The boards of both companies have approved the deal, which is expected to close sometime in the first six months of 2015 pending regulatory approval and consultation with employee representative groups. The parties said the value of certain, unidentified assets at closing could add another $50 million to the purchase price.
Xerox, which said its IT outsourcing business will generate about $1.3 billion in revenue and $115 million in profit on an annualized basis for 2014, will report the sale as a discontinued operation. The company said the sale will net it about about $850 million, some of which will be slotted for a 2015 $1 billion share buyback initiative and a $900 million acquisitions pool.
As part of the deal, Atos will gain Xerox’s ITO clients and become a primary IT service provider to Xerox. The Xerox ITO executive team will transition to Atos as will the 9,800 employees that work for the unit, about half of which are employed in the U.S.
Xerox said the sale will enable it to concentrate on its business process outsourcing and document outsourcing operations within its services unit.

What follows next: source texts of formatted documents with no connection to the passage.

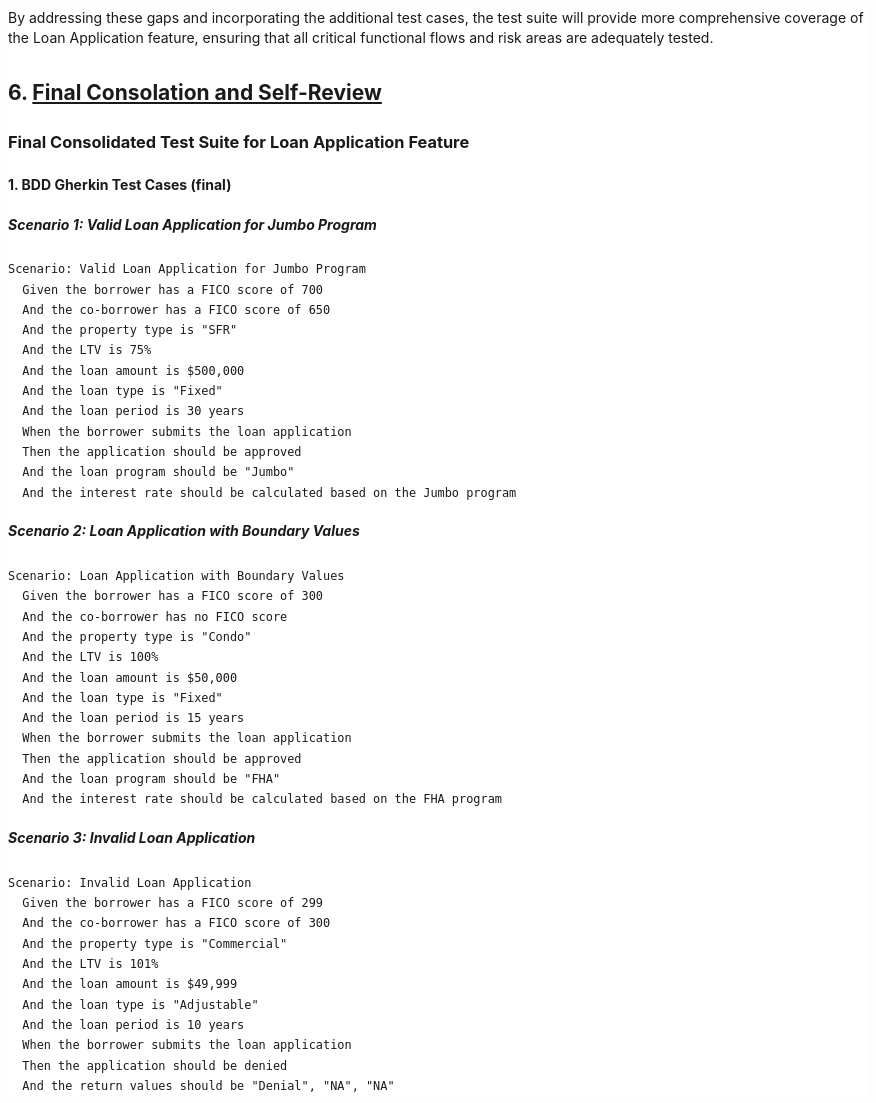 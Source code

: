 By addressing these gaps and incorporating the additional test cases, the test suite will provide more comprehensive coverage of the Loan Application feature, ensuring that all critical functional flows and risk areas are adequately tested.

## 6. [Final Consolation and Self-Review](../../06-final-consolidation-and-self-review-prompt.md)

### Final Consolidated Test Suite for Loan Application Feature

#### 1. BDD Gherkin Test Cases (final)

##### Scenario 1: Valid Loan Application for Jumbo Program

```gherkin
Scenario: Valid Loan Application for Jumbo Program
  Given the borrower has a FICO score of 700
  And the co-borrower has a FICO score of 650
  And the property type is "SFR"
  And the LTV is 75%
  And the loan amount is $500,000
  And the loan type is "Fixed"
  And the loan period is 30 years
  When the borrower submits the loan application
  Then the application should be approved
  And the loan program should be "Jumbo"
  And the interest rate should be calculated based on the Jumbo program
```

##### Scenario 2: Loan Application with Boundary Values

```gherkin
Scenario: Loan Application with Boundary Values
  Given the borrower has a FICO score of 300
  And the co-borrower has no FICO score
  And the property type is "Condo"
  And the LTV is 100%
  And the loan amount is $50,000
  And the loan type is "Fixed"
  And the loan period is 15 years
  When the borrower submits the loan application
  Then the application should be approved
  And the loan program should be "FHA"
  And the interest rate should be calculated based on the FHA program
```

##### Scenario 3: Invalid Loan Application

```gherkin
Scenario: Invalid Loan Application
  Given the borrower has a FICO score of 299
  And the co-borrower has a FICO score of 300
  And the property type is "Commercial"
  And the LTV is 101%
  And the loan amount is $49,999
  And the loan type is "Adjustable"
  And the loan period is 10 years
  When the borrower submits the loan application
  Then the application should be denied
  And the return values should be "Denial", "NA", "NA"
```

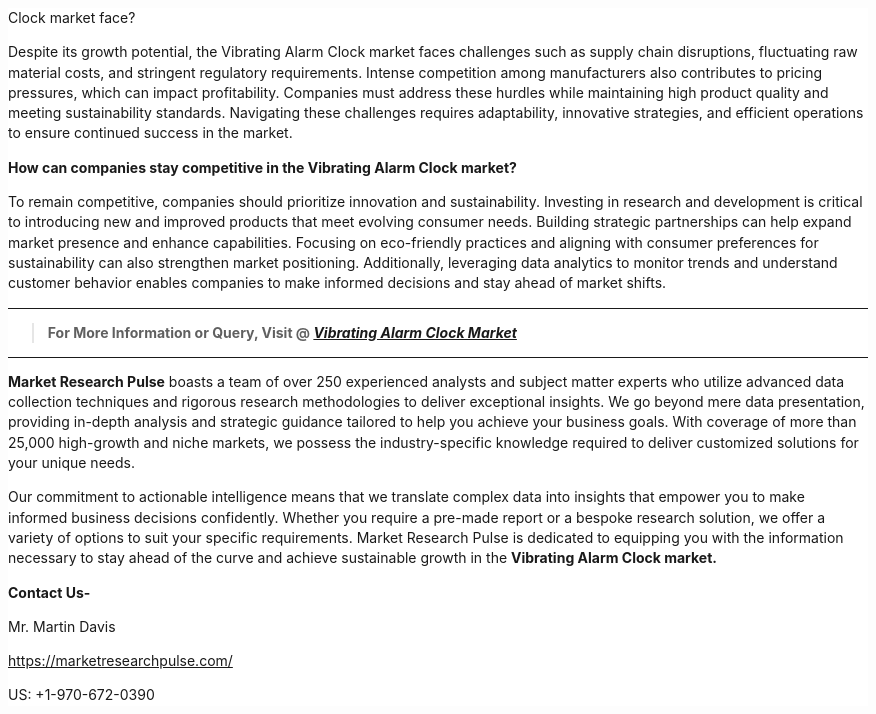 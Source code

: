 Clock market face?</strong></p><p>Despite its growth potential, the Vibrating Alarm Clock market faces challenges such as supply chain disruptions, fluctuating raw material costs, and stringent regulatory requirements. Intense competition among manufacturers also contributes to pricing pressures, which can impact profitability. Companies must address these hurdles while maintaining high product quality and meeting sustainability standards. Navigating these challenges requires adaptability, innovative strategies, and efficient operations to ensure continued success in the market.</p><p><strong>How can companies stay competitive in the Vibrating Alarm Clock market?</strong></p><p>To remain competitive, companies should prioritize innovation and sustainability. Investing in research and development is critical to introducing new and improved products that meet evolving consumer needs. Building strategic partnerships can help expand market presence and enhance capabilities. Focusing on eco-friendly practices and aligning with consumer preferences for sustainability can also strengthen market positioning. Additionally, leveraging data analytics to monitor trends and understand customer behavior enables companies to make informed decisions and stay ahead of market shifts.</p><hr /><blockquote><p><strong>For More Information or Query, Visit @&nbsp;<em><a href="https://marketresearchpulse.com/report/5964/vibrating-alarm-clock-market?utm_source=Linkedin&utm_medium=029">Vibrating Alarm Clock Market</a></em></strong></p></blockquote><hr /><p><strong>Market Research Pulse</strong> boasts a team of over 250 experienced analysts and subject matter experts who utilize advanced data collection techniques and rigorous research methodologies to deliver exceptional insights. We go beyond mere data presentation, providing in-depth analysis and strategic guidance tailored to help you achieve your business goals. With coverage of more than 25,000 high-growth and niche markets, we possess the industry-specific knowledge required to deliver customized solutions for your unique needs.</p><p>Our commitment to actionable intelligence means that we translate complex data into insights that empower you to make informed business decisions confidently. Whether you require a pre-made report or a bespoke research solution, we offer a variety of options to suit your specific requirements. Market Research Pulse is dedicated to equipping you with the information necessary to stay ahead of the curve and achieve sustainable growth in the <strong>Vibrating Alarm Clock market.</strong></p><p><strong>Contact Us-</strong></p><p>Mr. Martin Davis</p><p>https://marketresearchpulse.com/</p><p>US: +1-970-672-0390</p>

“This transaction is another step in our ongoing portfolio management strategy and increases our focus on those areas where we can deliver the most value and expertise to our clients,” said Ursula Burns, Xerox chairman and chief executive.
The two companies have worked together for a number of years, with Xerox supplying Atos with managed print, human resource and financial services and contracting back for ITO services in Europe.
“Atos is a company with whom we’ve had a long relationship in several capacities,” said Burns. “Selling the ITO business to Atos gives our clients around the globe an expanded, world-class suite of IT capabilities that complement Xerox’s industry leading BPO and document outsourcing solutions.”
Atos said the deal expands its geographic reach and services capabilities in cloud, big data, security and high performance computing, particularly in the U.S. and Europe.
“Increasing our position in the U.S. is a major step in the completion of our three-year strategic plan and responds to a strong demand from our global customers,” said Thierry Breton, Atos chairman and chief executive. “This transaction will allow us to strengthen our footprint in the U.S. market, which is an early adopter of high growth innovative technologies, and to access a pool of talented and highly skilled technologists,” he said.
In its most recent Q3 2014, Atos, which provides managed services, consulting and systems integration, data analytics and cyber security services, posted sales of 2.2 million euros. The company employs some 85,000 people throughout Europe, the Americas and EMEA. Atos is fresh off recent acquisitions of server and supercomputer maker Bull for 620 million euros and Swiss IT consulting firm Cambridge Technology.